**Collection entries**
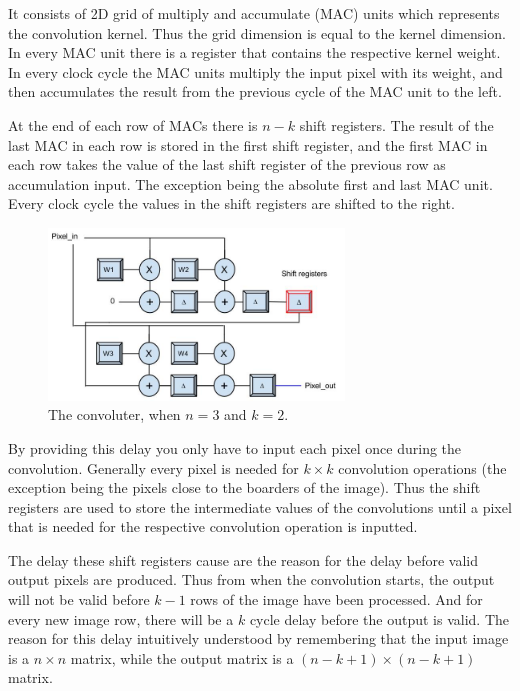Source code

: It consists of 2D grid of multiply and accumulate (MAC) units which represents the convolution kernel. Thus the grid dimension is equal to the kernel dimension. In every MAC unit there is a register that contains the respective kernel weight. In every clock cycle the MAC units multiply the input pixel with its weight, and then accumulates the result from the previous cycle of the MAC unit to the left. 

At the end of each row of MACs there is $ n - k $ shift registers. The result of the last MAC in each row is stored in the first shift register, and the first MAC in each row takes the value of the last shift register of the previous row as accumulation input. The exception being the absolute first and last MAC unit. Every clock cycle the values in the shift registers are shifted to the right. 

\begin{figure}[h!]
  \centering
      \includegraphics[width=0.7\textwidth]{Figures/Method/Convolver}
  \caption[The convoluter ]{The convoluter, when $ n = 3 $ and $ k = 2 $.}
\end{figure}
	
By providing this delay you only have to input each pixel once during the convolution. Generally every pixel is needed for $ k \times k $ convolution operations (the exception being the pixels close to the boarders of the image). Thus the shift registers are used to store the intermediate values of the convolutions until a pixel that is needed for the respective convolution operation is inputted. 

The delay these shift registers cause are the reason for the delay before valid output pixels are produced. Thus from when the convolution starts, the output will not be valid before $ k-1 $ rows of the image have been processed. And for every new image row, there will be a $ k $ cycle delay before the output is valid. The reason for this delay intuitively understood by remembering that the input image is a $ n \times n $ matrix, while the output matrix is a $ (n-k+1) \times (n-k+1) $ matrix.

**What is required**
Repeat every line above exactly, but omit all images.

**Result of the task**
Source code

: It consists of 2D grid of multiply and accumulate (MAC) units which represents the convolution kernel. Thus the grid dimension is equal to the kernel dimension. In every MAC unit there is a register that contains the respective kernel weight. In every clock cycle the MAC units multiply the input pixel with its weight, and then accumulates the result from the previous cycle of the MAC unit to the left. 

At the end of each row of MACs there is $ n - k $ shift registers. The result of the last MAC in each row is stored in the first shift register, and the first MAC in each row takes the value of the last shift register of the previous row as accumulation input. The exception being the absolute first and last MAC unit. Every clock cycle the values in the shift registers are shifted to the right. 

\begin{figure}[h!]
  \centering
      \includegraphics[width=0.7\textwidth]{Figures/Method/Convolver}
  \caption[The convoluter ]{The convoluter, when $ n = 3 $ and $ k = 2 $.}
\end{figure}
	
By providing this delay you only have to input each pixel once during the convolution. Generally every pixel is needed for $ k \times k $ convolution operations (the exception being the pixels close to the boarders of the image). Thus the shift registers are used to store the intermediate values of the convolutions until a pixel that is needed for the respective convolution operation is inputted. 

The delay these shift registers cause are the reason for the delay before valid output pixels are produced. Thus from when the convolution starts, the output will not be valid before $ k-1 $ rows of the image have been processed. And for every new image row, there will be a $ k $ cycle delay before the output is valid. The reason for this delay intuitively understood by remembering that the input image is a $ n \times n $ matrix, while the output matrix is a $ (n-k+1) \times (n-k+1) $ matrix.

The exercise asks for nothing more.